Without further ado, my goals at age 16:

  1. Hike the Appalachian Trail
  2. Learn how to sail and crew around the world
  3. Visit Morocco
  4. Learn Spanish, German, Italian, Arabic, Irish Gaelic, Japanese, Hindi, Chinese, and Portuguese.
  5. Learn the ancient languages Latin, Greek, Hebrew, Sanskrit, Persian, etc.
  6. Become a woods guide.
  7. Visit Alaska
  8. Learn how to ride and own horses
  9. Learn to fence
  10. Learn to play the piano and violin
  11. Visit India and study in an ashram
  12. Have a collection of medieval weapons
  13. Finish and publish A Dangerous Age (the novel I was writing at the time)
  14. Write songs for a band
  15. Play flute in an orchestra
  16. Work for TSR and/or White Wolf (heh, I’m showing my age there)
  17. Meet Anne Rice (wtf?????)
  18. Write and/or direct a film
  19. Act in a film
  20. Learn how to windsurf (better than J.C.) (J.C. == Boy With Whom I Was Obsessed At the Time)
  21. Learn to ski
  22. Meet Terry Goodkind
  23. (There is no goal number 23. I would venture it should be “learn to count”)
  24. Join the Peace Corps
  25. Start an Interact/Rotaract club in Plattsburgh
  26. Live in Montreal
  27. Get accepted to the University of Pennsylvania
  28. Be in a Highlander movie (or episode of the TV series) (Alas, I think this one must go terminally unfulfilled)
  29. Return to France and teach English
  30. Join the organization that organises all those work-study programs (name forgotten) and spend some more time abroad
  31. Get my black belt in taekwondo (this, in part with no. 9, 19, 12, and 8, should, I hope, lead to no. 28)

I’m not sure what to think, staring at this list. They can be fit into a few different categories. For one, there are the goals that obviously can no longer be accomplished, like getting accepted to UPenn (I’ve already got my undergrad degree from Vassar, and the tone seemed to imply undergraduate), being in a Highlander episode (sad, that), or working for TSR (I suppose Hasbro/WotC might count).

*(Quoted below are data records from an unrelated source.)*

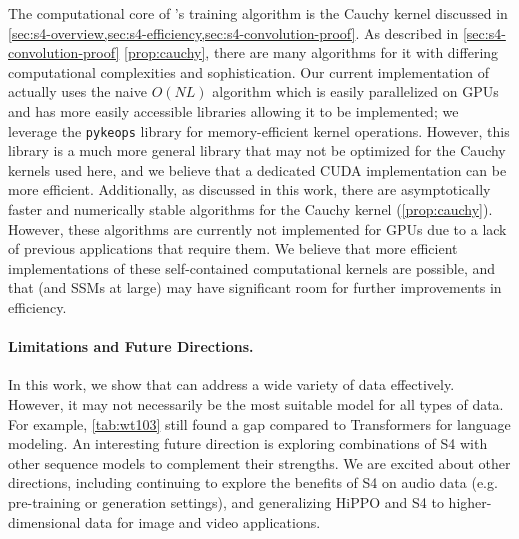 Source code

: The computational core of \methodabbrv's training algorithm is the Cauchy kernel discussed in \cref{sec:s4-overview,sec:s4-efficiency,sec:s4-convolution-proof}.
As described in \cref{sec:s4-convolution-proof} \cref{prop:cauchy},
there are many algorithms for it with differing computational complexities and sophistication.
Our current implementation of \methodabbrv{} actually uses the naive \( O(NL) \) algorithm
which is easily parallelized on GPUs and has more easily accessible libraries allowing it to be implemented;
we leverage the \texttt{pykeops} library for memory-efficient kernel operations.
However, this library is a much more general library that may not be optimized for the Cauchy kernels used here,
and we believe that a dedicated CUDA implementation can be more efficient.
Additionally, as discussed in this work, there are asymptotically faster and numerically stable algorithms for the Cauchy kernel (\cref{prop:cauchy}).
However, these algorithms are currently not implemented for GPUs due to a lack of previous applications that require them.
We believe that more efficient implementations of these self-contained computational kernels are possible,
and that \methodabbrv{} (and SSMs at large) may have significant room for further improvements in efficiency.


\paragraph{Limitations and Future Directions.}
In this work, we show that \methodabbrv{} can address a wide variety of data effectively.
However, it may not necessarily be the most suitable model for all types of data.
For example, \cref{tab:wt103} still found a gap compared to Transformers for language modeling.
An interesting future direction is exploring combinations of S4 with other sequence models to complement their strengths.
We are excited about other directions, including continuing to explore the benefits of S4 on audio data (e.g. pre-training or generation settings),
and generalizing HiPPO and S4 to higher-dimensional data for image and video applications.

Then there are the completely silly goals. Nowadays, for example, my goal is to avoid meeting Anne Rice, pursuant to the revelation that she is batshit crazy. She might find I’m interrogating the text from the wrong perspective. Meeting Terry Goodkind doesn’t seem so awesome now - for one, I just got rid of my collection of his books; secondly, I can go to a convention somewhere and meet just about any author I want these days. Dude, Tim Powers drew an upside-down dog on my copy of Expiration Date at WorldCon in LA a few years ago. From that point of view my life is complete. On a similar note, goals like starting a Rotaract club in my hometown are completely meaningless to me these days.
Then there are the goals I have to be realistic about never accomplishing. I’m really, really terrible at music, for example, so I’m not sure why I ever had goals that had to do with it. Especially playing a flute in an orchestra. My parents and teachers let me struggle along playing the flute for five years or more, and never once did someone say to me, “Hey, uh, your lips are kind of the wrong shape for this.” Also, I have no sense of tone. Or rhythm. Small problems. In a similar vein, I have a lot of woodsy goals on here, but after spending a summer working in the Adirondacks, I discovered I really don’t like the out of doors that much. I wouldn’t completely rule out “Hike the Appalachian Trail,” but I know now the process would make me absolutely miserable.

There are still goals here that mean something to me. I still love languages, and I still would love to be dropped down in a country for three months, not have to worry about money, and learn to speak a new language. I’d take off the Gaelic and maybe add Russian, or Finnish, though. I’d still like to learn how to fence, or to ride horseback. Visiting Alaska is still on my list, and it’s imminently doable. Matt and I couldn’t figure out why Morocco was on the list, but hey, I’ll take it.